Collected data
====

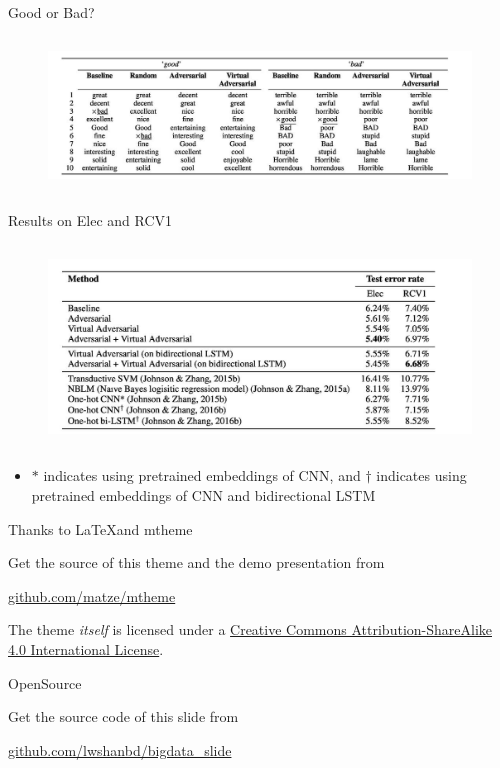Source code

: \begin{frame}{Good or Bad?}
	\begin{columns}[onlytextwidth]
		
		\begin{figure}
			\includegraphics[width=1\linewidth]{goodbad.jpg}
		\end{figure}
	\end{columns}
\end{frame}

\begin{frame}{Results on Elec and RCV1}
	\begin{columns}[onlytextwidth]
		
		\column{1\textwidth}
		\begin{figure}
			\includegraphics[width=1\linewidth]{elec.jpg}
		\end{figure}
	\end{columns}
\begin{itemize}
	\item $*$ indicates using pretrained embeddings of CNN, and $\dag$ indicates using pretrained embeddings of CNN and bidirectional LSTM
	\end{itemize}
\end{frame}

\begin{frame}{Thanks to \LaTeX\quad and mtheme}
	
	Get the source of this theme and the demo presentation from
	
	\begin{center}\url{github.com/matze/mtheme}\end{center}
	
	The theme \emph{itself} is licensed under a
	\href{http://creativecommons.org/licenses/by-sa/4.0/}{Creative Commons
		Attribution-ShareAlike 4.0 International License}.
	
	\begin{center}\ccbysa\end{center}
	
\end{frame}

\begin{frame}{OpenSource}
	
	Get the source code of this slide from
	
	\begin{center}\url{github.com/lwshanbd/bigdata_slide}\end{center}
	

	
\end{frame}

====

Only the pictures are to be omitted; the records above must otherwise be reproduced exactly.

Exercise output
Source code

: \begin{frame}{Good or Bad?}
	\begin{columns}[onlytextwidth]
		
		\begin{figure}
			\includegraphics[width=1\linewidth]{goodbad.jpg}
		\end{figure}
	\end{columns}
\end{frame}

\begin{frame}{Results on Elec and RCV1}
	\begin{columns}[onlytextwidth]
		
		\column{1\textwidth}
		\begin{figure}
			\includegraphics[width=1\linewidth]{elec.jpg}
		\end{figure}
	\end{columns}
\begin{itemize}
	\item $*$ indicates using pretrained embeddings of CNN, and $\dag$ indicates using pretrained embeddings of CNN and bidirectional LSTM
	\end{itemize}
\end{frame}

\begin{frame}{Thanks to \LaTeX\quad and mtheme}
	
	Get the source of this theme and the demo presentation from
	
	\begin{center}\url{github.com/matze/mtheme}\end{center}
	
	The theme \emph{itself} is licensed under a
	\href{http://creativecommons.org/licenses/by-sa/4.0/}{Creative Commons
		Attribution-ShareAlike 4.0 International License}.
	
	\begin{center}\ccbysa\end{center}
	
\end{frame}

\begin{frame}{OpenSource}
	
	Get the source code of this slide from
	
	\begin{center}\url{github.com/lwshanbd/bigdata_slide}\end{center}
	

	
\end{frame}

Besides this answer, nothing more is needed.